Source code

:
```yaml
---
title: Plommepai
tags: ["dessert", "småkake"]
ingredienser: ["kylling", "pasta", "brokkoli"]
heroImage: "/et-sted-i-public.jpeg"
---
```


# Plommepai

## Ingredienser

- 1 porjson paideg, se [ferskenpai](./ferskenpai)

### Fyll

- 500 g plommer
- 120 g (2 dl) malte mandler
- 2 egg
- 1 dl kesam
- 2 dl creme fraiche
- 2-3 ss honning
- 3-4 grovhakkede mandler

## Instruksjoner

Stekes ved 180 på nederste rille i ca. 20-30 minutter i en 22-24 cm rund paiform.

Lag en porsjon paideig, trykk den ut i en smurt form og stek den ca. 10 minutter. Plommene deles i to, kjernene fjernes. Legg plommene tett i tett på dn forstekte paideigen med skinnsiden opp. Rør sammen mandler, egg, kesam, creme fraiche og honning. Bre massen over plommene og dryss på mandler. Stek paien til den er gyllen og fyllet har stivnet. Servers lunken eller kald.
_____
**TRY IT:** When you reach the line containing "- 3-4 grovhakkede mandler" in the data above, retype it and each line after it through the final one, exactly as written.

**TASK OUTPUT:**
- 3-4 grovhakkede mandler

## Instruksjoner

Stekes ved 180 på nederste rille i ca. 20-30 minutter i en 22-24 cm rund paiform.

Lag en porsjon paideig, trykk den ut i en smurt form og stek den ca. 10 minutter. Plommene deles i to, kjernene fjernes. Legg plommene tett i tett på dn forstekte paideigen med skinnsiden opp. Rør sammen mandler, egg, kesam, creme fraiche og honning. Bre massen over plommene og dryss på mandler. Stek paien til den er gyllen og fyllet har stivnet. Servers lunken eller kald.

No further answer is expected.